Large parts of London's sewer system were constructed over 150 years ago by Sir Joseph Bazalgette. Although the brick-constructed tunnels are said to still be structurally sound, they were not built to manage the capacity that is required today.

In the 1860s, during the construction of Bazalgette's sewer system, London had a population of around two million. Today, the population is over eight million. Not only is more sewage produced and more water used, but there is also less green space to soak up rainwater.

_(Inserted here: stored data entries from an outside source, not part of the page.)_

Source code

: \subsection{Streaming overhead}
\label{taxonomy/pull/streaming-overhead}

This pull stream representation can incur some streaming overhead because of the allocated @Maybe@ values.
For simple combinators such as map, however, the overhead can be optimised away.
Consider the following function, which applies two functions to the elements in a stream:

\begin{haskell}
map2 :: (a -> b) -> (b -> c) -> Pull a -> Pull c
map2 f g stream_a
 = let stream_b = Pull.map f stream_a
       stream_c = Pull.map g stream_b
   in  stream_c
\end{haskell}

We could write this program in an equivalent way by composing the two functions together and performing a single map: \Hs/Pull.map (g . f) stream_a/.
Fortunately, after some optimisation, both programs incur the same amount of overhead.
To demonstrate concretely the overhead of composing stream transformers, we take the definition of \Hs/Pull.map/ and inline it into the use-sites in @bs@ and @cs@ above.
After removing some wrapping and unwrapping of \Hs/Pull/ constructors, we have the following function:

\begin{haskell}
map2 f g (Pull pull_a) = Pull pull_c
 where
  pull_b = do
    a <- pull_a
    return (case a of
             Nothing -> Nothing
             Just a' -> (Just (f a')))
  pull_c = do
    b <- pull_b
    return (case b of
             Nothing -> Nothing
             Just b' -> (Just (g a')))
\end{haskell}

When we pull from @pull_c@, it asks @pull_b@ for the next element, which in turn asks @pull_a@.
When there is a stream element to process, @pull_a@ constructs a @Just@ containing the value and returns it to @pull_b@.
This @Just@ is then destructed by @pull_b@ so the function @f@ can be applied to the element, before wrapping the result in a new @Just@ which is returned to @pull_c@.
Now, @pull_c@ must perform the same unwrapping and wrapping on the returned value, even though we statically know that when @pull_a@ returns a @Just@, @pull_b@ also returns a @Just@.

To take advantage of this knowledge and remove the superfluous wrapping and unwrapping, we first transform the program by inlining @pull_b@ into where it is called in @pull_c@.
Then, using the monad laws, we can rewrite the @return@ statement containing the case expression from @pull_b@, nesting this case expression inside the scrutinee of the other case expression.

Bazalgette's combined sewer system was designed to carry both foul-water and rainwater away to be treated at sewage works around London. As part of of the system, he built in Combined Sewage Overflow (CSO) points on the banks of the river into the River Thames through which overflow runoff could be discharged in the event of the system becoming over capacity.

There are 50 Combined Sewage Overflows along the River Thames, including this one pictured in Brixton
There are 50 Combined Sewage Overflows along the River Thames, including this one pictured in Brixton

While they were designed to stop streets and homes flooding with sewage on the rare occasions it was necessary, the CSOs are now opened on average once a week and over 39,500,000 cu m (1,400,000,000 cu ft) of sewage is emptied into the River Thames as a result each year. The Thames Tideway Tunnel is aimed at reducing this output to around 2,400,000 cu m (84,800,000 cu ft).

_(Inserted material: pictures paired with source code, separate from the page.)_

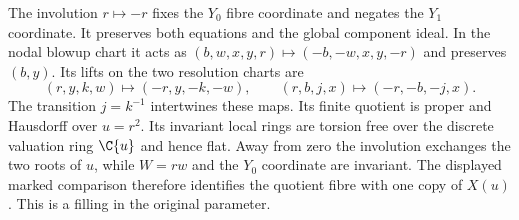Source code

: \item The involution $r\mapsto-r$ fixes the $Y_0$ fibre coordinate and negates the $Y_1$ coordinate. It preserves both equations and the global component ideal. In the nodal blowup chart it acts as $(b,w,x,y,r)\mapsto(-b,-w,x,y,-r)$ and preserves $(b,y)$. Its lifts on the two resolution charts are
\[
 (r,y,k,w)\longmapsto(-r,y,-k,-w),\qquad
 (r,b,j,x)\longmapsto(-r,-b,-j,x).
\]
The transition $j=k^{-1}$ intertwines these maps. Its finite quotient is proper and Hausdorff over $u=r^2$. Its invariant local rings are torsion free over the discrete valuation ring $\C\{u\}$ and hence flat. Away from zero the involution exchanges the two roots of $u$, while $W=rw$ and the $Y_0$ coordinate are invariant. The displayed marked comparison therefore identifies the quotient fibre with one copy of $X(u)$. This is a filling in the original parameter.

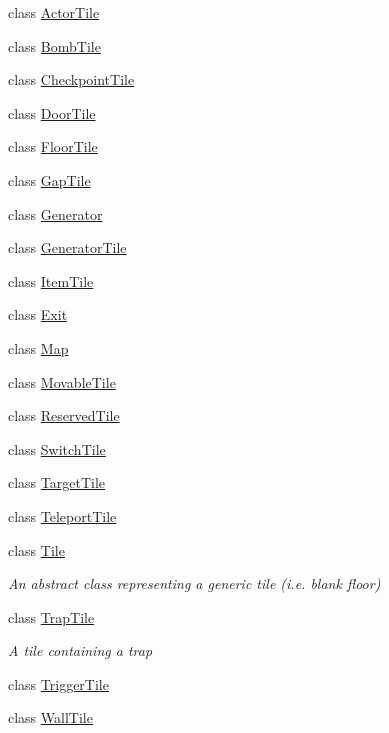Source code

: \begin{DoxyCompactItemize}
class \hyperlink{class_gruppe22_1_1_backend_1_1_actor_tile}{Actor\-Tile}
\item 
class \hyperlink{class_gruppe22_1_1_backend_1_1_bomb_tile}{Bomb\-Tile}
\item 
class \hyperlink{class_gruppe22_1_1_backend_1_1_checkpoint_tile}{Checkpoint\-Tile}
\item 
class \hyperlink{class_gruppe22_1_1_backend_1_1_door_tile}{Door\-Tile}
\item 
class \hyperlink{class_gruppe22_1_1_backend_1_1_floor_tile}{Floor\-Tile}
\item 
class \hyperlink{class_gruppe22_1_1_backend_1_1_gap_tile}{Gap\-Tile}
\item 
class \hyperlink{class_gruppe22_1_1_backend_1_1_generator}{Generator}
\item 
class \hyperlink{class_gruppe22_1_1_backend_1_1_generator_tile}{Generator\-Tile}
\item 
class \hyperlink{class_gruppe22_1_1_backend_1_1_item_tile}{Item\-Tile}
\item 
class \hyperlink{class_gruppe22_1_1_backend_1_1_exit}{Exit}
\item 
class \hyperlink{class_gruppe22_1_1_backend_1_1_map}{Map}
\item 
class \hyperlink{class_gruppe22_1_1_backend_1_1_movable_tile}{Movable\-Tile}
\item 
class \hyperlink{class_gruppe22_1_1_backend_1_1_reserved_tile}{Reserved\-Tile}
\item 
class \hyperlink{class_gruppe22_1_1_backend_1_1_switch_tile}{Switch\-Tile}
\item 
class \hyperlink{class_gruppe22_1_1_backend_1_1_target_tile}{Target\-Tile}
\item 
class \hyperlink{class_gruppe22_1_1_backend_1_1_teleport_tile}{Teleport\-Tile}
\item 
class \hyperlink{class_gruppe22_1_1_backend_1_1_tile}{Tile}
\begin{DoxyCompactList}\small\item\em An abstract class representing a generic tile (i.\-e. blank floor) \end{DoxyCompactList}\item 
class \hyperlink{class_gruppe22_1_1_backend_1_1_trap_tile}{Trap\-Tile}
\begin{DoxyCompactList}\small\item\em A tile containing a trap \end{DoxyCompactList}\item 
class \hyperlink{class_gruppe22_1_1_backend_1_1_trigger_tile}{Trigger\-Tile}
\item 
class \hyperlink{class_gruppe22_1_1_backend_1_1_wall_tile}{Wall\-Tile}
\end{DoxyCompactItemize}
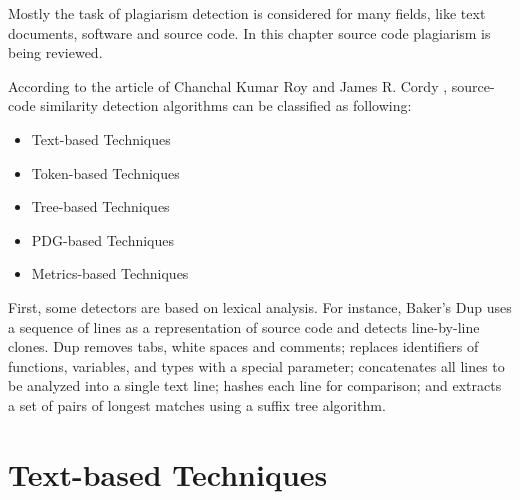 \documentclass{report}
\begin{document}
Mostly the task of plagiarism detection is considered for many fields, like text documents, software and source code. In this chapter source code plagiarism is being reviewed.

According to the article of Chanchal Kumar Roy and James R. Cordy \cite{software_clone_detection}, source-code similarity detection 
algorithms can be classified as following:
\begin{itemize}
	\item Text-based Techniques
	\item Token-based Techniques
	\item Tree-based Techniques
	\item PDG-based Techniques
	\item Metrics-based Techniques
\end{itemize}
First, some detectors are based on lexical analysis. For instance, Baker's Dup \cite{baker} uses a sequence of lines as a representation of source code and detects line-by-line clones. Dup removes tabs, white spaces and comments; replaces identifiers of functions, variables, and types with a special parameter; concatenates all lines to be analyzed into a single text line; hashes each line for comparison; and extracts a set of pairs of longest matches using a suffix tree algorithm\cite{software_clone_detection}.

\section{Text-based Techniques}
\label{sec: text_tech}
\end{document}
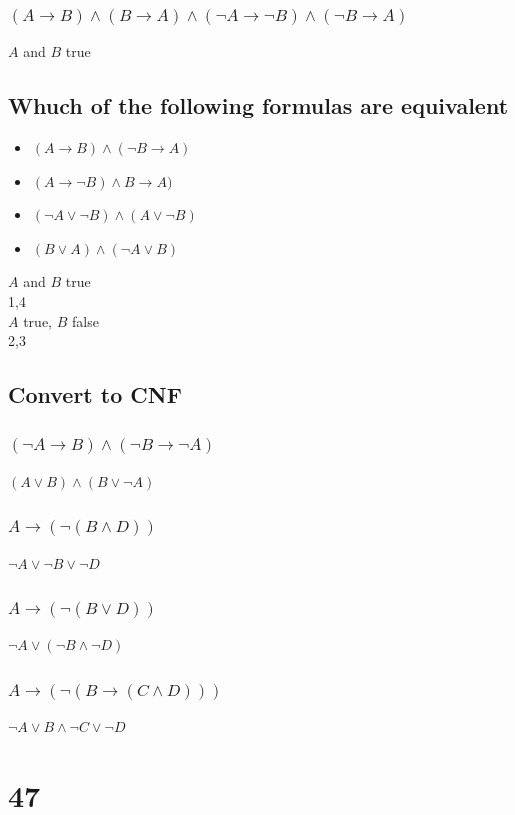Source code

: \documentclass[12pt, a4paper]{article}
\begin{document}
			\subsubsection{$(A\rightarrow B) \land (B\rightarrow A)\land (\neg A\rightarrow \neg B)\land (\neg B\rightarrow A)$}
				$A$ and $B$ true
		\subsection{Whuch of the following formulas are equivalent}
			\begin{itemize}
				\item $(A\rightarrow B)\land (\neg B \rightarrow A)$
				\item $(A\rightarrow \neg B)\land B\rightarrow A)$
				\item $(\neg A\lor \neg B)\land (A\lor\neg B)$
				\item $(B\lor A)\land (\neg A \lor B)$
			\end{itemize}
			$A$ and $B$ true\\
			1,4\\
			$A$ true, $B$ false\\
			2,3\\
		\subsection{Convert to CNF}
			\subsubsection{$(\neg A\rightarrow B)\land (\neg B\rightarrow \neg A)$}
				$(A\lor B)\land (B\lor \neg A)$
			\subsubsection{$A\rightarrow (\neg(B\land D))$}
				$\neg A\lor \neg B\lor \neg D$
			\subsubsection{$A\rightarrow(\neg(B\lor D))$}
				$\neg A\lor (\neg B \land \neg D)$
			\subsubsection{$A\rightarrow (\neg(B\rightarrow(C\land D)))$}
				$\neg A \lor B \land \neg C\lor \neg D$
	\section{47}
\end{document}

The £4.2 billion (US$6.3 bn), seven-year project project will see a 25-km (16-mi) tunnel constructed that will run west to east from Acton to Abbey Mills, generally following the route of the Thames. From there, it will be connected to the Lee Tunnel, which is already under construction and will transfer the sewage to Beckton Sewage Treatment Works.

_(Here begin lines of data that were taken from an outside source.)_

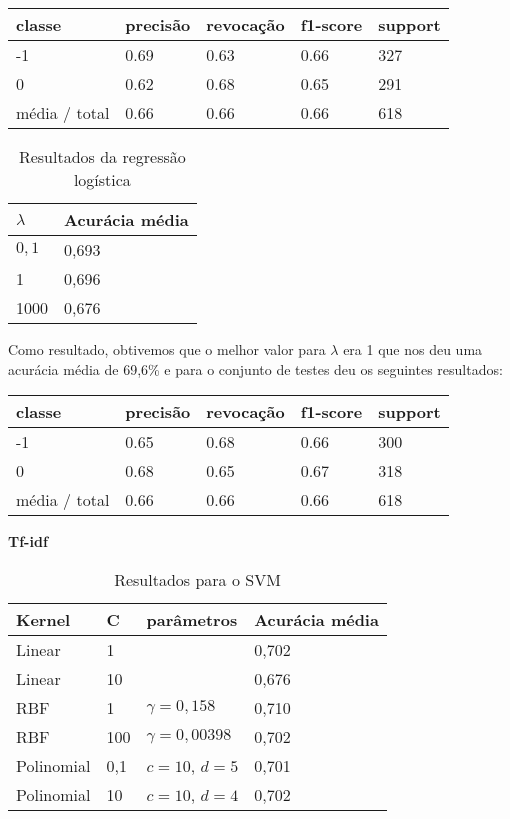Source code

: \begin{table}[H]
	\centering
		\begin{tabular}{l | l | l | l | l}
		\hline
		classe  	&	precisão  &  revocação &  f1-score &  support \\
		\hline
		 -1    &   0.69   &   0.63   &   0.66   &    327 \\
		 \hline
          0    &   0.62   &   0.68   &   0.65   &    291 \\
		\hline
		média / total   &    0.66   &   0.66   &   0.66   &    618 \\
		\hline
	\end{tabular}
\end{table}

\begin{table}[H]
	\centering
	\caption{Resultados da regressão logística}
	\begin{tabular}{l l}
		\hline
		$\lambda$ & Acurácia média \\
		\hline
		$0,1$ & 0,693 \\
		\hline
		1 & 0,696 \\
		\hline
		1000 & 0,676 \\
	\end{tabular}
\end{table}

Como resultado, obtivemos que o melhor valor para $\lambda$ era 1 que nos deu uma acurácia
média de 69,6\% e para o conjunto de testes deu os seguintes resultados:

\begin{table}[H]
	\centering
		\begin{tabular}{l | l | l | l | l}
		\hline
		classe  	&	precisão  &  revocação &  f1-score &  support \\
		\hline
		 -1    &   0.65   &   0.68   &   0.66   &    300 \\
		 \hline
          0    &   0.68   &   0.65   &   0.67   &    318 \\
		\hline
		média / total   &    0.66   &   0.66   &   0.66   &    618 \\
		\hline
	\end{tabular}
\end{table}


\textbf{Tf-idf}

\begin{table}[H]
	\centering
	\caption{Resultados para o SVM}
	\begin{tabular}{l l l l}
		\hline
		Kernel & C & parâmetros & Acurácia média \\
		\hline
		Linear & 1 & & 0,702 \\
		\hline
		Linear & 10 & & 0,676 \\
		\hline
		RBF & 1 & $\gamma = 0,158$ & 0,710 \\
		\hline
		RBF & 100 & $\gamma = 0,00398$ & 0,702 \\
		\hline
		Polinomial & 0,1 & $c = 10$, $d = 5$ & 0,701 \\
		\hline
		Polinomial & 10 & $c = 10$, $d = 4$ & 0,702 \\
		\hline
	\end{tabular}
\end{table}

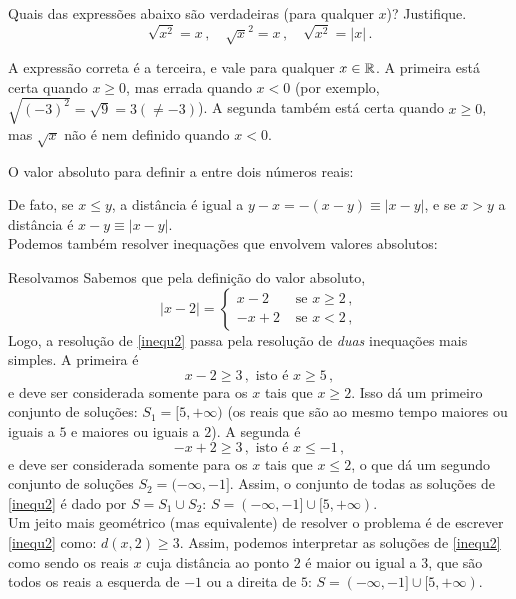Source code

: \begin{exo}\label{Exo:valorabscorreto}
Quais das expressões abaixo são verdadeiras (para qualquer $x$)?
Justifique.  
$$
\sqrt{x^2}=x\,,\quad \sqrt{x}^2=x\,,\quad\sqrt{x^2}=|x|\,.
$$
\begin{sol}
A expressão correta é a terceira, e vale para qualquer $x\in \mathbb{R}$.
A primeira está certa quando $x\geq 0$, mas errada quando $x<0$ (por exemplo, 
$\sqrt{(-3)^2}=\sqrt{9}=3(\neq -3)$). A segunda também está certa quando $x\geq
0$, mas $\sqrt{x}$ não é nem definido quando $x<0$.
\end{sol}
\end{exo}
O valor absoluto para definir 
a  entre dois números reais:
\begin{center}
\begin{bmlimage}\end{bmlimage}
\end{center}
De fato, se $x\leq y$, a distância é igual a $y-x=-(x-y)\equiv |x-y|$, e se
$x>y$ a distância é $x-y\equiv |x-y|$.\\

Podemos também resolver inequações que envolvem valores absolutos:
\begin{ex}\label{Ex:inequmodulo}
Resolvamos
Sabemos que pela definição do valor absoluto,
$$
|x-2|=
\begin{cases}
 x-2&\text{ se }x\geq 2\,,\\
-x+2&\text{ se }x< 2\,,
\end{cases}
$$
 Logo, a resolução de \eqref{inequ2} passa pela resolução de \emph{duas} inequações mais
simples. A primeira é
$$ x-2\geq 3\,, \text{ isto é } x\geq 5\,,$$
e deve ser considerada somente para os $x$ tais que $x\geq 2$. Isso 
dá um primeiro conjunto de soluções: $S_1=[5,+\infty)$ (os reais que são ao mesmo tempo
maiores ou iguais a  $5$ e maiores ou iguais a $2$). A segunda é
$$ -x+2\geq 3\,, \text{ isto é } x\leq -1\,,$$
 e deve ser considerada somente para os $x$ tais que $x\leq 2$, o que dá um segundo
conjunto de soluções $S_2=(-\infty,-1]$. Assim, o conjunto de todas as soluções de
\eqref{inequ2} é dado por $S=S_1\cup S_2$: $S=(-\infty,-1]\cup [5,+\infty)$.\\

Um jeito mais geométrico (mas equivalente) de resolver o problema é de escrever 
\eqref{inequ2} como: $d(x,2)\geq 3$. Assim, podemos
interpretar as soluções de \eqref{inequ2} como sendo os reais $x$ cuja distância ao ponto
$2$ é maior ou igual a $3$, que são todos os reais a {esquerda} de 
$-1$ ou a direita de $5$: $S=(-\infty,-1]\cup [5,+\infty)$.
\end{ex}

This scale of the required construction and tunneling is comparable to that of the recently completed Crossrail tunnels, although those are longer still. The Thames Tideway Tunnel will be 7 m (23 ft) in diameter and will be built between 25 m (82 ft) and 65 m (213 ft) below ground.

The Busy Lizzie tunnel boring machine is lowered into place for the construction of the Lee Tunnel
The Busy Lizzie tunnel boring machine is lowered into place for the construction of the Lee Tunnel

There are 50 CSOs along the Thames in total and the new tunnel will link the 34 most polluting outlets, siphoning away sewage that would otherwise have been directed into the river. The system will also act as a huge storage tank, capable of containing up to 1,600,000 cu m (56,500,000 cu ft) of sewage until it can be treated.

There will be 24 sites across London during the construction of the tunnel, with three main "drive sites" where tunnel boring machines (TBMs) are lowered into the ground. Preparation of the sites will include setting up offices and barge facilities, after which a vertical shaft will be dug from which the tunneling will start.

Tunneling will be undertaken 24 hours a day and will be taking place at several different sites at any one time. Much like those used for the construction of the Crossrail tunnels, the TBMs will both excavate and lay concrete segments around the freshly dug tunnel as they go. A concrete coating will be added to complete the process.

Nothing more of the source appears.